Although these parties are not electorally significant in the state, their support for Banerjee has given her fight against the BJP a national colour. That the RJD and NCP went against their ally Congress to support Banerjee is a larger signal of the apathy that regional parties have come to harbour against the domineering BJP at the Centre.
In fact, while distinguishing between the Vajpayee-led BJP and that of Modi’s, Sinha made this precise point that the BJP wanted to crush all democratic forces to establish its autocracy. In that way, Sinha’s and other political parties’ support for Banerjee goes beyond the dynamics of assembly elections.
Explaining why he quit the BJP-led NDA, he told The Tribune, “There is a world of difference between the BJP of Atal Behari Vajpayee’s times and today’s. Atalji believed in consensus. Today, the party believes in crushing everyone. Atalji courted people, these people are capturing people. Atal Bihari ji’s coalition had Akali Dal in Punjab, Shiv Sena in Maharashtra, TDP in Andhra Pradesh, AIADMK and DMK at separate times in Tamil Nadu, BJD in Odisha, TMC in Bengal, AGP in Assam, JDU in Bihar. Atal ji formed a truly national coalition. He never believed in crushing parties and occupying the vacuum hence created.”
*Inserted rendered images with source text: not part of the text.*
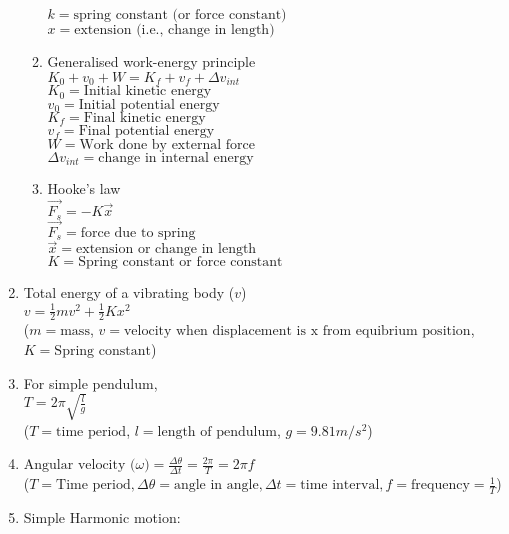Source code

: \documentclass[12pt, letterpaper]{article}
\begin{document}
\begin{enumerate}
\begin{enumerate}
          $k = \text{spring constant (or force constant)}$\\
          $x = \text{extension (i.e., change in length)}$
          \item Generalised work-energy principle\\
          $K_0 + v_0 + W = K_f + v_f + \Delta v_{int}$\\
          $K_0 = \text{Initial kinetic energy}$\\
          $v_0 = \text{Initial potential energy}$\\
          $K_f = \text{Final kinetic energy}$\\
          $v_f = \text{Final potential energy}$\\
          $W = \text{Work done by external force}$\\
          $\Delta v_{int} = \text{change in internal energy}$
          \item Hooke's law\\
          $\overrightarrow {F_s} = -K \overrightarrow x$\\
          $\overrightarrow {F_s} = \text{force due to spring}$\\
          $\overrightarrow x = \text{extension or change in length}$\\
          $K = \text{Spring constant or force constant}$
        \end{enumerate}
        \item Total energy of a vibrating body ($v$)\\
          $v = \frac{1}{2} m v^2 + \frac{1}{2} K x^2$\\
          ($m = \text{mass}$, $v = \text{velocity when displacement is x from equibrium position}$, $K= \text{Spring constant}$)\\
        \item For simple pendulum,\\
          $T = 2 \pi \sqrt{\frac{l}{g}}$\\
          ($T = \text{time period}$, $l = \text{length of pendulum}$, $g = 9.81 m/s^2$)
        \item $\text{Angular velocity ($\omega$)} = \frac{\Delta \theta}{\Delta t} = \frac{2 \pi}{T} = 2 \pi f$\\
          ($T = \text{Time period}, \Delta \theta = \text{angle in angle}, \Delta t = \text{time interval}, f = \text{frequency} = \frac{1}{T}$)
        \item Simple Harmonic motion:\\

\end{enumerate}
\end{document}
In a way, Sinha’s decision has given a further fillip to the notion that Banerjee could be the fulcrum around which opposition parties could build joint action against the BJP at the national level.
Ahead of the 2019 Lok Sabha polls, Banerjee had toured across India to drive home an electoral formula that only the party or an alliance which is in the best position to defeat the BJP should be supported as the primary opposition platform. This was at a time when the Congress was making efforts to project Rahul Gandhi as the prime ministerial face of a notional united opposition.
Thus, in Delhi, Banerjee supported the Aam Aadmi Party, while in Bihar she supported the RJD-Congress alliance. Similarly, she supported the Telangana Rashtra Samithi in Telangana and the NCP in Maharashtra. She was the first to advance the idea that opposition parties should bury their differences with the sole motto of defeating the BJP.
Of course, that formula did not take off to a great extent. The BJP registered its biggest ever victory in 2019, but Banerjee definitely emerged as one of the foremost critics of the Modi-led Centre.
Not only Banerjee, but her party MPs have also been the most vocal critics of government policies. If there is one party which has taken the BJP by its horns, it is the TMC. The party has been almost the first at every instance to criticise many of the policies initiated by the Centre.
Ahead of the assembly elections, Banerjee has put up a strong ideological fight against the BJP, slamming its politics of polarisation without mincing words.
The TMC deciding to directly associate with Sinha is a signal that its opposition to the BJP is not because of territorial rivalry but also one of foundational political differences, which Sinha has also come to embody. Irrespective of the electoral outcome, Sinha’s symbolic act will likely be seen as yet another push for a national opposition coalition.